▶ TASK DIRECTIONS
In the data below, find the line containing "Neural Information Processing", then set down that line and every later line up to and including the line containing "Quantifying low-level visual", exactly.

====== DATA FOR THIS TASK ======

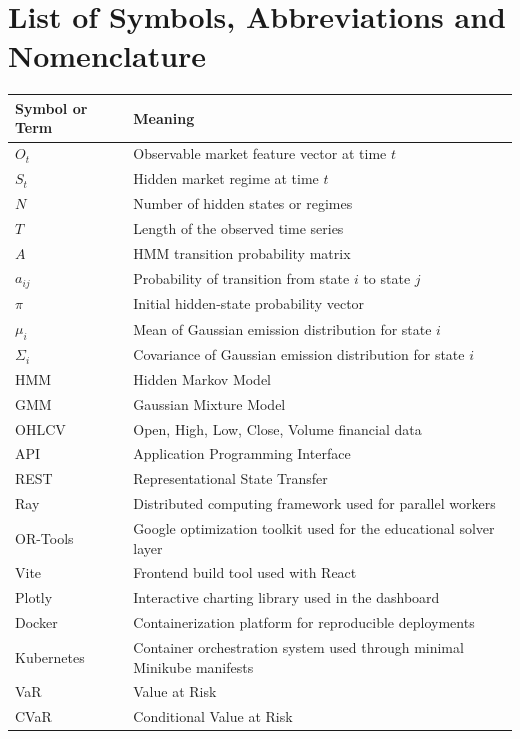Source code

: \documentclass[12pt,a4paper]{report}
\begin{document}
\chapter*{List of Symbols, Abbreviations and Nomenclature}
\begin{longtable}{p{}p{}}
\toprule
\textbf{Symbol or Term} & \textbf{Meaning} \\
\midrule
$O_t$ & Observable market feature vector at time $t$ \\
$S_t$ & Hidden market regime at time $t$ \\
$N$ & Number of hidden states or regimes \\
$T$ & Length of the observed time series \\
$A$ & HMM transition probability matrix \\
$a_{ij}$ & Probability of transition from state $i$ to state $j$ \\
$\pi$ & Initial hidden-state probability vector \\
$\mu_i$ & Mean of Gaussian emission distribution for state $i$ \\
$\Sigma_i$ & Covariance of Gaussian emission distribution for state $i$ \\
HMM & Hidden Markov Model \\
GMM & Gaussian Mixture Model \\
OHLCV & Open, High, Low, Close, Volume financial data \\
API & Application Programming Interface \\
REST & Representational State Transfer \\
Ray & Distributed computing framework used for parallel workers \\
OR-Tools & Google optimization toolkit used for the educational solver layer \\
Vite & Frontend build tool used with React \\
Plotly & Interactive charting library used in the dashboard \\
Docker & Containerization platform for reproducible deployments \\
Kubernetes & Container orchestration system used through minimal Minikube manifests \\
VaR & Value at Risk \\
CVaR & Conditional Value at Risk \\
\bottomrule
\end{longtable}
\end{document}
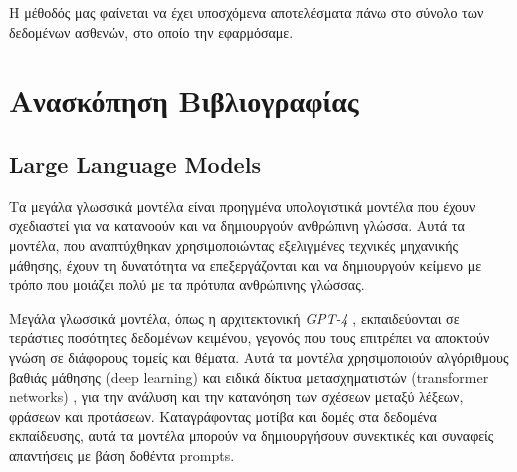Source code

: \documentclass[12pt]{extarticle}
\begin{document}
Η μέθοδός μας φαίνεται να έχει υποσχόμενα αποτελέσματα πάνω στο σύνολο των δεδομένων ασθενών, στο οποίο
την εφαρμόσαμε.





\section{Ανασκόπηση Βιβλιογραφίας}

\subsection{Large Language Models}

Τα μεγάλα γλωσσικά μοντέλα \cite{zhao2023survey} είναι προηγμένα υπολογιστικά μοντέλα που έχουν σχεδιαστεί για να κατανοούν και να δημιουργούν ανθρώπινη γλώσσα. Αυτά τα μοντέλα, που αναπτύχθηκαν χρησιμοποιώντας εξελιγμένες τεχνικές μηχανικής μάθησης, έχουν τη δυνατότητα να επεξεργάζονται και να δημιουργούν κείμενο με τρόπο που μοιάζει πολύ με τα πρότυπα ανθρώπινης γλώσσας.

Μεγάλα γλωσσικά μοντέλα, όπως η αρχιτεκτονική \textit{GPT-4} \cite{openai2023gpt4}, εκπαιδεύονται σε τεράστιες ποσότητες δεδομένων κειμένου, γεγονός που τους επιτρέπει να αποκτούν γνώση σε διάφορους τομείς και θέματα. Αυτά τα μοντέλα χρησιμοποιούν αλγόριθμους βαθιάς μάθησης (deep learning) \cite{Sarker2021} και ειδικά δίκτυα μετασχηματιστών (transformer networks) \cite{Dosovitskiy2020}, για την ανάλυση και την κατανόηση των σχέσεων μεταξύ λέξεων, φράσεων και προτάσεων. Καταγράφοντας μοτίβα και δομές στα δεδομένα εκπαίδευσης, αυτά τα μοντέλα μπορούν να δημιουργήσουν συνεκτικές και συναφείς
απαντήσεις με βάση δοθέντα prompts.
\end{document}

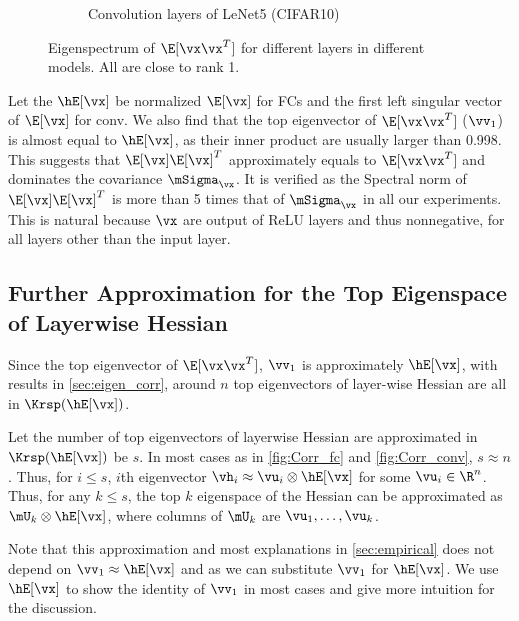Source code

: \begin{figure}[th]
\begin{subfigure}[b]{0.33\textwidth}
        \caption{Convolution layers of LeNet5 (CIFAR10)}
        \label{fig:xxT_sig_lenet}
    \end{subfigure}
    \captionsetup{justification=centering}
    \caption{Eigenspectrum of $\E[\vx\vx^T]$ for different layers in different models. All are close to rank 1.}
    \label{fig:xxT}
\end{figure}

Let the $\hE[\vx]$ be normalized $\E[\vx]$ for FCs and the first left singular vector of $\E[\vx]$ for conv. We also find that the top eigenvector of $\E[\vx\vx^T]$ ($\vv_1$) is almost equal to $\hE[\vx]$, as their inner product are usually larger than 0.998. This suggests that $\E[\vx]\E[\vx]^T$ approximately equals to $\E[\vx\vx^T]$ and dominates the covariance $\mSigma_\vx$. It is verified as the Spectral norm of $\E[\vx]\E[\vx]^T$ is more than 5 times that of $\mSigma_\vx$ in all our experiments. This is natural because $\vx$ are output of ReLU layers and thus nonnegative, for all layers other than the input layer.

\subsection{Further Approximation for the Top Eigenspace of Layerwise Hessian}
\label{sec:approx_top_eig}
Since the top eigenvector of $\E[\vx\vx^T]$, $\vv_1$ is approximately $\hE[\vx]$, with results in \cref{sec:eigen_corr}, around $n$ top eigenvectors of layer-wise Hessian are all in $\Krsp(\hE[\vx])$. 

Let the number of top eigenvectors of layerwise Hessian are approximated in $\Krsp(\hE[\vx])$ be $s$. In most cases as in \cref{fig:Corr_fc} and \cref{fig:Corr_conv}, $s \approx n$. Thus, for $i \leq s$, $i$th eigenvector $\vh_i \approx \vu_i \otimes \hE[\vx]$ for some $\vu_i \in \R^n$. Thus, for any $k \leq s$, the top $k$ eigenspace of the Hessian can be approximated as $\mU_k \otimes \hE[\vx]$, where columns of $\mU_k$ are $\vu_1, \ldots, \vu_k$.

Note that this approximation and most explanations in \cref{sec:empirical} does not depend on $\vv_1 \approx \hE[\vx]$ and as we can substitute $\vv_1$ for $\hE[\vx]$. We use $\hE[\vx]$ to show the identity of $\vv_1$ in most cases and give more intuition for the discussion.

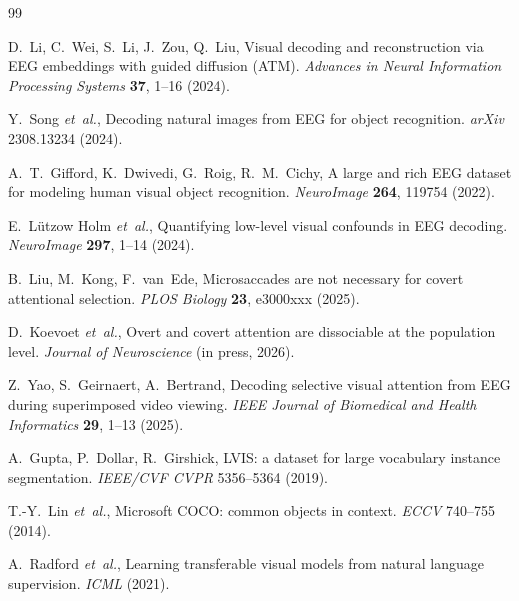 \documentclass[12pt]{article}
\begin{document}
%   
%   
\begin{thebibliography}{99}

D.~Li, C.~Wei, S.~Li, J.~Zou, Q.~Liu, Visual decoding and reconstruction
via {EEG} embeddings with guided diffusion ({ATM}). \textit{Advances in
Neural Information Processing Systems} \textbf{37}, 1--16 (2024).

Y.~Song \textit{et~al.}, Decoding natural images from {EEG} for object
recognition. \textit{arXiv} 2308.13234 (2024).

A.~T.~Gifford, K.~Dwivedi, G.~Roig, R.~M.~Cichy, A large and rich {EEG}
dataset for modeling human visual object recognition. \textit{NeuroImage}
\textbf{264}, 119754 (2022).

E.~L\"{u}tzow Holm \textit{et~al.}, Quantifying low-level visual
confounds in {EEG} decoding. \textit{NeuroImage} \textbf{297}, 1--14 (2024).

B.~Liu, M.~Kong, F.~van~Ede, Microsaccades are not necessary for covert
attentional selection. \textit{PLOS Biology} \textbf{23}, e3000xxx (2025).

D.~Koevoet \textit{et~al.}, Overt and covert attention are dissociable at
the population level. \textit{Journal of Neuroscience} (in press, 2026).

Z.~Yao, S.~Geirnaert, A.~Bertrand, Decoding selective visual attention
from {EEG} during superimposed video viewing. \textit{IEEE Journal of
Biomedical and Health Informatics} \textbf{29}, 1--13 (2025).

A.~Gupta, P.~Dollar, R.~Girshick, {LVIS}: a dataset for large vocabulary
instance segmentation. \textit{IEEE/CVF CVPR} 5356--5364 (2019).

T.-Y.~Lin \textit{et~al.}, Microsoft {COCO}: common objects in context.
\textit{ECCV} 740--755 (2014).

A.~Radford \textit{et~al.}, Learning transferable visual models from
natural language supervision. \textit{ICML} (2021).


\end{thebibliography}
\end{document}
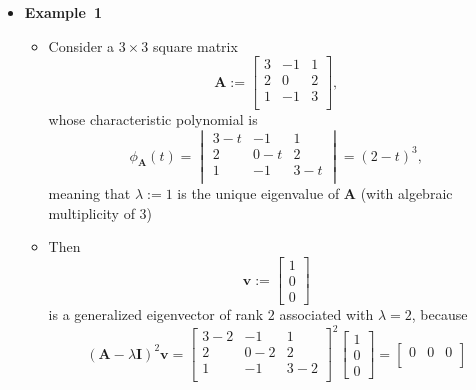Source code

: \documentclass[12pt,a4paper]{article}
\begin{document}
\begin{itemize}
\item \textbf{Example~1}
  \begin{itemize}
  \item Consider a $3\times 3$ square matrix
    \begin{equation}\nonumber%
      \bm{A} :=
      \begin{bmatrix}
        3 & -1 & 1 \\
        2 & 0 & 2 \\
        1 & -1 & 3 \\
      \end{bmatrix},
    \end{equation}
    whose characteristic polynomial is
    \begin{equation}\nonumber%
      \phi_{\bm{A}}(t) =
      \begin{vmatrix}
        3-t & -1 & 1 \\
        2 & 0-t & 2 \\
        1 & -1 & 3-t \\
      \end{vmatrix}
      = (2-t)^{3},
    \end{equation}
    meaning that $\lambda:=1$ is the unique eigenvalue of $\bm{A}$ (with algebraic multiplicity of $3$)
  \item Then
    \begin{equation}\nonumber%
      \bm{v} :=
      \begin{bmatrix}
        1 \\ 0 \\ 0
      \end{bmatrix}
    \end{equation}
    is a generalized eigenvector of rank $2$ associated with $\lambda=2$,
    because
    \begin{equation}\nonumber%
      (\bm{A}-\lambda\bm{I})^{2}\bm{v} = 
      \begin{bmatrix}
        3-2 & -1 & 1 \\
        2 & 0-2 & 2 \\
        1 & -1 & 3-2 \\
      \end{bmatrix}^{2}
      \begin{bmatrix}
        1 \\ 0 \\ 0
      \end{bmatrix}
      = 
      \begin{bmatrix}
        0 & 0 & 0 \\

\end{bmatrix}
\end{equation}
\end{itemize}
\end{itemize}
\end{document}
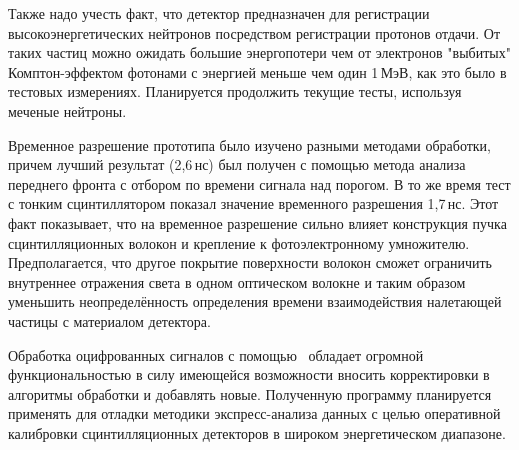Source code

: Также надо учесть факт, что детектор предназначен для регистрации высокоэнергетических нейтронов посредством регистрации протонов отдачи. От таких частиц можно ожидать большие энергопотери чем от электронов "выбитых" Комптон-эффектом фотонами с энергией меньше чем один 1\,МэВ, как это было в тестовых измерениях. Планируется продолжить текущие тесты, используя меченые нейтроны.

Временное разрешение прототипа было изучено разными методами обработки, причем лучший результат (2,6\,нс) был получен с помощью метода анализа переднего фронта с отбором по времени сигнала над порогом. В то же время тест с тонким сцинтиллятором показал значение временного разрешения 1,7\,нс. Этот факт показывает, что на временное разрешение сильно влияет конструкция пучка сцинтилляционных волокон и крепление к фотоэлектронному умножителю. Предполагается, что другое покрытие поверхности волокон сможет ограничить внутреннее отражения света в одном оптическом волокне и таким образом уменьшить неопределённость определения времени взаимодействия налетающей частицы с материалом детектора.

Обработка оцифрованных сигналов с помощью \er\ обладает огромной функциональностью в силу имеющейся возможности вносить корректировки в алгоритмы обработки и добавлять новые. Полученную программу планируется применять для отладки методики экспресс-анализа данных с целью оперативной калибровки сцинтилляционных детекторов в широком энергетическом диапазоне.

%
%
%
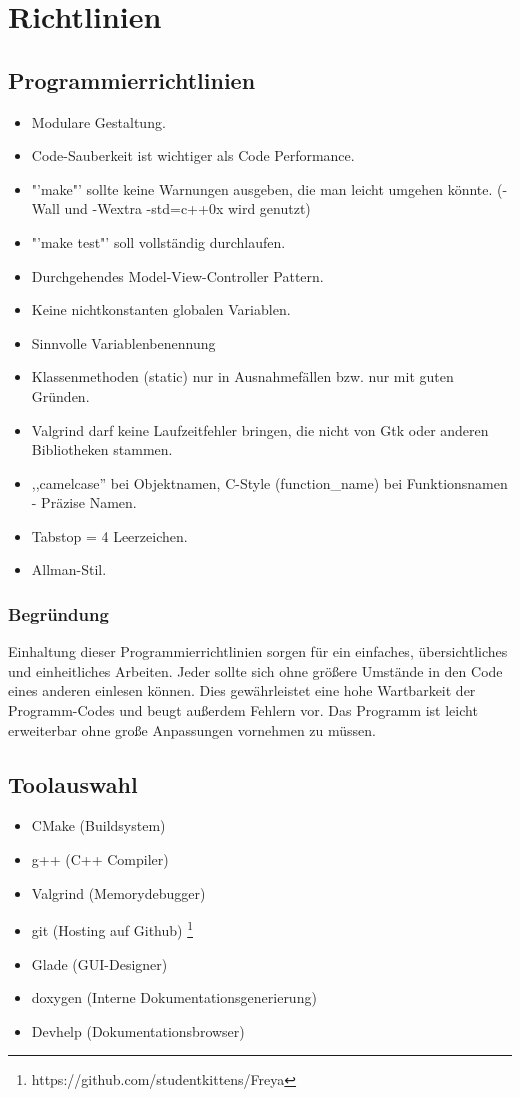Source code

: \chapter{Richtlinien}
\section{Programmierrichtlinien}
\renewcommand{\labelitemi}{•}
\begin{itemize}
\item Modulare Gestaltung.
\item Code-Sauberkeit ist wichtiger als Code Performance.
\item "'make"' sollte keine Warnungen ausgeben, die man leicht umgehen könnte. (-Wall und -Wextra -std=c++0x wird genutzt)
\item "'make test"' soll vollständig durchlaufen.
\item Durchgehendes Model-View-Controller Pattern.
\item Keine nichtkonstanten globalen Variablen.
\item Sinnvolle Variablenbenennung
\item Klassenmethoden (static) nur in Ausnahmefällen bzw. nur mit guten Gründen.
\item Valgrind darf keine Laufzeitfehler bringen, die nicht von Gtk oder anderen Bibliotheken stammen.
\item ,,camelcase'' bei Objektnamen, C-Style (function\_name) bei Funktionsnamen - Präzise Namen.
\item Tabstop = 4 Leerzeichen.
\item Allman-Stil.
\end{itemize}
\subsection{Begründung}
Einhaltung dieser Programmierrichtlinien sorgen für ein einfaches, übersichtliches und einheitliches Arbeiten.
Jeder sollte sich ohne größere Umstände in den Code eines anderen einlesen können. Dies gewährleistet eine
hohe Wartbarkeit der Programm-Codes und beugt außerdem Fehlern vor. Das Programm ist leicht
erweiterbar ohne große Anpassungen vornehmen zu müssen.
\section{Toolauswahl}
\begin{itemize}
\item CMake (Buildsystem)
\item g++ (C++ Compiler)
\item Valgrind (Memorydebugger)
\item git (Hosting auf Github) \footnote{https://github.com/studentkittens/Freya}
\item Glade (GUI-Designer)
\item doxygen  (Interne Dokumentationsgenerierung)
\item Devhelp (Dokumentationsbrowser)
\end{itemize}
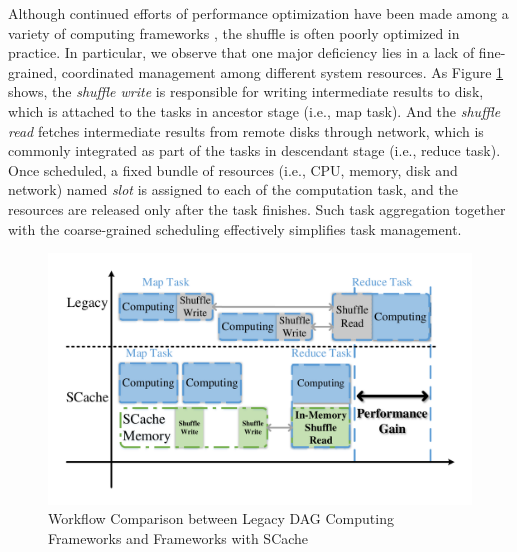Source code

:Although continued efforts of performance optimization have been made among a variety of computing frameworks \cite{sync, babu, tachyon, pacman, quincy, delay}, 
the shuffle is often poorly optimized in practice.
In particular, we observe that one major deficiency lies in a lack of fine-grained, coordinated management among different system resources.
As Figure \ref{fig:workflow} shows, the \textit{shuffle write} is responsible for writing intermediate results to disk, which is attached to the tasks in ancestor stage (i.e., map task).  
And the \textit{shuffle read} fetches intermediate results from remote disks through network, which is commonly integrated as part of the tasks in descendant stage (i.e., reduce task). 
Once scheduled, a fixed bundle of resources (i.e., CPU, memory, disk and network) named \textit{slot} is assigned to each of the computation task, and the resources are released only after the task finishes.
Such task aggregation together with the coarse-grained scheduling effectively simplifies task management.
\begin{figure}
	\centering
	\includegraphics[width=\linewidth]{fig/workflow}
	\caption{Workflow Comparison between Legacy DAG Computing Frameworks and Frameworks with SCache}
	\label{fig:workflow}
	\vspace{-1em}
\end{figure}

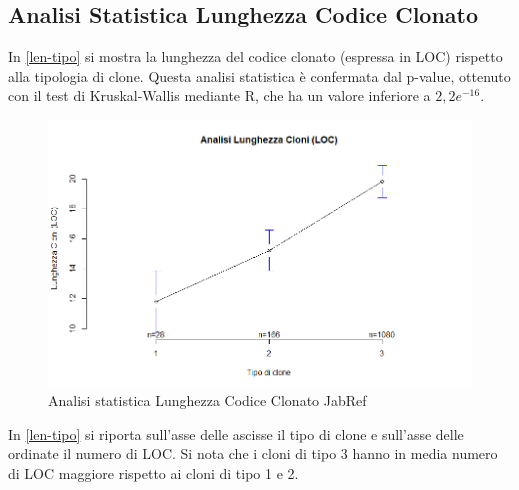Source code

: \subsection{Analisi Statistica Lunghezza Codice Clonato}
In \autoref{len-tipo} si mostra la lunghezza del codice clonato (espressa in LOC) rispetto alla tipologia di clone. Questa analisi statistica è confermata dal p-value, ottenuto con il test di Kruskal-Wallis mediante R, che ha un valore inferiore a $2,2 e^{-16}$. \newpage
\begin{figure}[htbp]
	\centering
	\includegraphics[scale=0.5]{analisi_R/AnalisiJabref/3-gplot-len-type.png}
\caption{Analisi statistica Lunghezza Codice Clonato JabRef}
\label{len-tipo}
\end{figure}

In \autoref{len-tipo} si riporta sull'asse delle ascisse il tipo di clone e sull'asse delle ordinate il numero di LOC. Si nota che i cloni di tipo 3 hanno in media numero di LOC maggiore rispetto ai cloni di tipo 1 e 2.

======

▶ SOLUTION TO THIS EXERCISE
Neural Information Processing Systems} \textbf{37}, 1--16 (2024).

Y.~Song \textit{et~al.}, Decoding natural images from {EEG} for object
recognition. \textit{arXiv} 2308.13234 (2024).

A.~T.~Gifford, K.~Dwivedi, G.~Roig, R.~M.~Cichy, A large and rich {EEG}
dataset for modeling human visual object recognition. \textit{NeuroImage}
\textbf{264}, 119754 (2022).

E.~L\"{u}tzow Holm \textit{et~al.}, Quantifying low-level visual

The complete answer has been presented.